REQUIRED WORK
Of the lines below, write out exactly those from the line with "Linux: sudo apt-get install tesseract-ocr" through the line with "python run.py", both included, and skip the rest.

--- EXTRACTED DATA ---

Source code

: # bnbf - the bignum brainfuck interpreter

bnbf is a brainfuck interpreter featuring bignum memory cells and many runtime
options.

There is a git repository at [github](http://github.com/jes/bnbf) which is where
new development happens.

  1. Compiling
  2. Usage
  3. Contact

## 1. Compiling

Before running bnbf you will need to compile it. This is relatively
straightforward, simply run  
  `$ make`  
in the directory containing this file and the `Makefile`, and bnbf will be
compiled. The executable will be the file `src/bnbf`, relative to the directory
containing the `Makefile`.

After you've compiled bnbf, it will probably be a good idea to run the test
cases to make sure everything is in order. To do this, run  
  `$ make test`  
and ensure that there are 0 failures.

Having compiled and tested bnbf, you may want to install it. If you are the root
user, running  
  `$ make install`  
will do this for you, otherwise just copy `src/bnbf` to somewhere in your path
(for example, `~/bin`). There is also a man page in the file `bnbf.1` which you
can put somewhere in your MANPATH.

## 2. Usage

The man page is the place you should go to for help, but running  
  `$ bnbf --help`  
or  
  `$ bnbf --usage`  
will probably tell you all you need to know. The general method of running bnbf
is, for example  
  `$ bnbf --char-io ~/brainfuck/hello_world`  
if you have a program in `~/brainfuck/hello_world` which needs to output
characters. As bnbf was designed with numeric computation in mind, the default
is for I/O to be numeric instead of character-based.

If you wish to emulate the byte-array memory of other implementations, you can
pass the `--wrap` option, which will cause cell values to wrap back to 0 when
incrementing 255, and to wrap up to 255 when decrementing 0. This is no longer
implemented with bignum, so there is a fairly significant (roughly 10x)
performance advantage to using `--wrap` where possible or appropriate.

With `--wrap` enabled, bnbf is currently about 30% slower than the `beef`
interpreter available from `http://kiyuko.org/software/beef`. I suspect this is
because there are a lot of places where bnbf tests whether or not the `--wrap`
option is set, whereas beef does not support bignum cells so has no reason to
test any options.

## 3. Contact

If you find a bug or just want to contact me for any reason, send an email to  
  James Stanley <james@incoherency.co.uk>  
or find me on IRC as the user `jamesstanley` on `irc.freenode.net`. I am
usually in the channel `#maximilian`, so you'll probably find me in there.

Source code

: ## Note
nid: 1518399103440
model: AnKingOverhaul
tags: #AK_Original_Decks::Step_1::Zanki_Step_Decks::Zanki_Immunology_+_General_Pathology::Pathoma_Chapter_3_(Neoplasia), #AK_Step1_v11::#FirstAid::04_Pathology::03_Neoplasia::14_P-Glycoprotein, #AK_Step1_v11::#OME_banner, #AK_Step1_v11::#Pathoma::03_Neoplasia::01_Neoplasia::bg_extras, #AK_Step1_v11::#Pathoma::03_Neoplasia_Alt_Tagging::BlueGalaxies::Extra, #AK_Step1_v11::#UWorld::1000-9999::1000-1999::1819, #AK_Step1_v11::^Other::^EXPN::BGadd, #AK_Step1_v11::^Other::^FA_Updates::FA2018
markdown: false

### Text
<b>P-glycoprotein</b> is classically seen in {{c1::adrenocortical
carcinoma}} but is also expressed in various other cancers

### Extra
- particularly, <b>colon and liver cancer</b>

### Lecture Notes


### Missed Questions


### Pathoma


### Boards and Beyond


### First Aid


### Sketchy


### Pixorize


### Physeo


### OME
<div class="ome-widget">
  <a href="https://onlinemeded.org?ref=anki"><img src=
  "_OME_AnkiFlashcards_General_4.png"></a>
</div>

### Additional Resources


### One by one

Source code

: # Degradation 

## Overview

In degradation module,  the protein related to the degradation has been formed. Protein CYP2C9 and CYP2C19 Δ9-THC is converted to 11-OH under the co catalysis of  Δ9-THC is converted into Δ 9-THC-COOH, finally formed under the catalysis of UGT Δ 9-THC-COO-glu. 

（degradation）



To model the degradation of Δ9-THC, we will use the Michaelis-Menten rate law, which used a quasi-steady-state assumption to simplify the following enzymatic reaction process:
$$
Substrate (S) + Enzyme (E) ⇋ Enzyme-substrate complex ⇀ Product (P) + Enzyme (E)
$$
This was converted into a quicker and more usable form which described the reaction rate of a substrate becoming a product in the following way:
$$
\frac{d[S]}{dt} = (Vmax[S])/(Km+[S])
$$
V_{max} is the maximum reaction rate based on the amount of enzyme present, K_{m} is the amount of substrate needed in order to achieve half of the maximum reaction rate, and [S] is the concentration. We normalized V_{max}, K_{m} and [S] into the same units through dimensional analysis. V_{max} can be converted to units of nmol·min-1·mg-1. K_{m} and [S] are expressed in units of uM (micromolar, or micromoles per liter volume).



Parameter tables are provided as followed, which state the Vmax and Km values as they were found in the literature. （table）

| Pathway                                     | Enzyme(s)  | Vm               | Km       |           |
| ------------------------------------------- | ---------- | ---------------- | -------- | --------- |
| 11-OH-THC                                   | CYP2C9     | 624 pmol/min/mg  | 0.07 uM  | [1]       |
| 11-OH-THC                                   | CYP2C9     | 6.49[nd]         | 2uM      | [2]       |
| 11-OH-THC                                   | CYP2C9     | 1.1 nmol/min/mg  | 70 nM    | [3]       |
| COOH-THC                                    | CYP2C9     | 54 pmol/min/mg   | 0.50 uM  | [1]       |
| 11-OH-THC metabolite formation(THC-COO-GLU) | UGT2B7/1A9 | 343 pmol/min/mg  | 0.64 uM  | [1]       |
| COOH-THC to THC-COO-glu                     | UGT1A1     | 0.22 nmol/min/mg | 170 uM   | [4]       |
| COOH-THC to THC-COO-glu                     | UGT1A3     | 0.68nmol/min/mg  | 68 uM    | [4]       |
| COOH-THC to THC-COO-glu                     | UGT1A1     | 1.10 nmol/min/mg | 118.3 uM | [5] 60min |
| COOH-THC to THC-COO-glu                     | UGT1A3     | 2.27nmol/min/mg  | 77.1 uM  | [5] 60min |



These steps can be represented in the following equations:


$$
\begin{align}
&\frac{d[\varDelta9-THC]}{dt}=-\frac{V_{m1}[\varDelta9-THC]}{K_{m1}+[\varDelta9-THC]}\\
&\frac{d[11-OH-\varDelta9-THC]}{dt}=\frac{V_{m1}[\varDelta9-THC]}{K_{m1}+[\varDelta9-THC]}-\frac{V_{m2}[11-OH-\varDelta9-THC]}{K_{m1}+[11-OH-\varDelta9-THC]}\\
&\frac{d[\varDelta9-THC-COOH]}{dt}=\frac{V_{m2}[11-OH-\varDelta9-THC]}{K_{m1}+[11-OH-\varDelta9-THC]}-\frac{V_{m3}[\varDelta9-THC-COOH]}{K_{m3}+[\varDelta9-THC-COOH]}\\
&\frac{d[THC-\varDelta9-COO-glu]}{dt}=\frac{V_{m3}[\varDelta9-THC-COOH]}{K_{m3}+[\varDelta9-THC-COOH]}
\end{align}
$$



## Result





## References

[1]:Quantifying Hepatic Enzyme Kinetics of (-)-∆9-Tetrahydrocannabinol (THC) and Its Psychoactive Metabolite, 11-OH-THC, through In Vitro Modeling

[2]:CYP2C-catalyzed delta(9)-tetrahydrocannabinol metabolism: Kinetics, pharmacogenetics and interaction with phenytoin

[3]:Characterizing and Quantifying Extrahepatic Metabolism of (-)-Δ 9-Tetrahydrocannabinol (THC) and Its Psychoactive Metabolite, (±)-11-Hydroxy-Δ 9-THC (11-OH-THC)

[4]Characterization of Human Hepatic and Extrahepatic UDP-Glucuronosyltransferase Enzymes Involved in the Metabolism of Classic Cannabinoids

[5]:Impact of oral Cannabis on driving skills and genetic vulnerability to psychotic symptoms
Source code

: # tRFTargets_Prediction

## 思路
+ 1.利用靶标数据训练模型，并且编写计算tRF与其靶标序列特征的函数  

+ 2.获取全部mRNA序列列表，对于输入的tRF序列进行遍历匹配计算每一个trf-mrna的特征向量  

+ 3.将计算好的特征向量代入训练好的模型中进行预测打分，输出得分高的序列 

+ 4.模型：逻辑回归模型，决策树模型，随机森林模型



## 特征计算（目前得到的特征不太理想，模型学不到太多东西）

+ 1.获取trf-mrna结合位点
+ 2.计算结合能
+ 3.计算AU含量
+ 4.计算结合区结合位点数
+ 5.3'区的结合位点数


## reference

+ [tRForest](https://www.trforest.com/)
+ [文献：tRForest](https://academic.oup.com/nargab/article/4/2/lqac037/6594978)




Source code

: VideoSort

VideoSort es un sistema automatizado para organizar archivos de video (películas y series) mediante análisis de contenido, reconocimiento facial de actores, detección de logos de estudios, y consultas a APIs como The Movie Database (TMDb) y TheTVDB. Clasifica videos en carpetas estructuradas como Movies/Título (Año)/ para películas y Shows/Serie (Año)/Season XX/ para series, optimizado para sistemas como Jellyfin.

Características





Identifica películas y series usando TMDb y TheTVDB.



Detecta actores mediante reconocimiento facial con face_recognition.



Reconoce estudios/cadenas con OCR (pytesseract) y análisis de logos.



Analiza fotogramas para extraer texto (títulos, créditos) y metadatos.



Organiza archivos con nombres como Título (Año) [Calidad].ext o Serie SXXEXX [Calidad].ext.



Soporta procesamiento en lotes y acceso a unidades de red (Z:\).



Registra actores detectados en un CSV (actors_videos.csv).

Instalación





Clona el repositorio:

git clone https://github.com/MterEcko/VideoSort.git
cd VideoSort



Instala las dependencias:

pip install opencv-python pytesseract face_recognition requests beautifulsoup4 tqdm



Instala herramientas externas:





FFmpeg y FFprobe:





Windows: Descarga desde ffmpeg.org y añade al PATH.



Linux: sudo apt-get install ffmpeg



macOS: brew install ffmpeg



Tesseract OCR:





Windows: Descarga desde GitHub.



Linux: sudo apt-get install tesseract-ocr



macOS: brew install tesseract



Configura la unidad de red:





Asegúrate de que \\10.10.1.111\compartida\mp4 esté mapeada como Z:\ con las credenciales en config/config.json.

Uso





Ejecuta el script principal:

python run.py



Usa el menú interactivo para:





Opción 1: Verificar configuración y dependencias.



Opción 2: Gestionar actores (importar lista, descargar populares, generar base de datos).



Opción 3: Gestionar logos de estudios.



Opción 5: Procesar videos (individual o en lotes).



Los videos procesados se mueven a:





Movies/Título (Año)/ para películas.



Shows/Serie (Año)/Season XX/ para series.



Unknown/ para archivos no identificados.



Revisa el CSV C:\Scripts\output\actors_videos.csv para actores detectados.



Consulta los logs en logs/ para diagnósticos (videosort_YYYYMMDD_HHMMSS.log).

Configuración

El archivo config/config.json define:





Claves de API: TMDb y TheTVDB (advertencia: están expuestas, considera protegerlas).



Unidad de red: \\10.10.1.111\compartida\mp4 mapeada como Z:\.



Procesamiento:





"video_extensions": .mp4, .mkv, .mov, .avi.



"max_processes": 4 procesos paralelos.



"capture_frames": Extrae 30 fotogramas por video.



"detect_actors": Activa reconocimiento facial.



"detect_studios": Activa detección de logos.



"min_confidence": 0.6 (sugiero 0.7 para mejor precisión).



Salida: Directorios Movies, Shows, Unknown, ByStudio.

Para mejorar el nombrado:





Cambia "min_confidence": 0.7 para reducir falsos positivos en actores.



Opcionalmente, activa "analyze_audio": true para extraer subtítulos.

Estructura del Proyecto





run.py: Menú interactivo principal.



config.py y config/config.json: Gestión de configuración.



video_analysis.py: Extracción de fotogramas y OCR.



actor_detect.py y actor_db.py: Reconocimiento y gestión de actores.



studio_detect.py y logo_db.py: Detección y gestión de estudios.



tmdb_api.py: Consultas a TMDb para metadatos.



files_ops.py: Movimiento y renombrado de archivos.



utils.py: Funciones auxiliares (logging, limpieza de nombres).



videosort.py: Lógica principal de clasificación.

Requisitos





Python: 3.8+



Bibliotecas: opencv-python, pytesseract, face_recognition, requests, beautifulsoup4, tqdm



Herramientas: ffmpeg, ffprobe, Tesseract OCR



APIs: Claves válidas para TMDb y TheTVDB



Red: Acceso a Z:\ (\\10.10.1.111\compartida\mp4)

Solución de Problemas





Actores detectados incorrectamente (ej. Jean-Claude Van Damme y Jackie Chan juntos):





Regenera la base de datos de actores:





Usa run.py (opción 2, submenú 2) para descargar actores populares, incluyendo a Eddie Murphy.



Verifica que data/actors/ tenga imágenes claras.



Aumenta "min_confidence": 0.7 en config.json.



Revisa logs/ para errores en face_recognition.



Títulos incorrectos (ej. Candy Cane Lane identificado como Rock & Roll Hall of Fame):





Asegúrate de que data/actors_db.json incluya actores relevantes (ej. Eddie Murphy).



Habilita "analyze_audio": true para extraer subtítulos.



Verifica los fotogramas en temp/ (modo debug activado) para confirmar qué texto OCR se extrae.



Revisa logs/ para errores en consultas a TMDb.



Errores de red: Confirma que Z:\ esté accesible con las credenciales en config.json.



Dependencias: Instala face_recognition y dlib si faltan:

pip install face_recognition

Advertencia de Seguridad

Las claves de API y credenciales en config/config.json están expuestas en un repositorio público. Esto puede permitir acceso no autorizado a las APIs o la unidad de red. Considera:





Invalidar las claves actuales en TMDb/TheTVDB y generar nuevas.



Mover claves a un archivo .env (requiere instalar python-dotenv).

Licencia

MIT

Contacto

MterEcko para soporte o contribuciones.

---

RESPONSE TO THIS TASK
Linux: sudo apt-get install tesseract-ocr



macOS: brew install tesseract



Configura la unidad de red:





Asegúrate de que \\10.10.1.111\compartida\mp4 esté mapeada como Z:\ con las credenciales en config/config.json.

Uso





Ejecuta el script principal:

python run.py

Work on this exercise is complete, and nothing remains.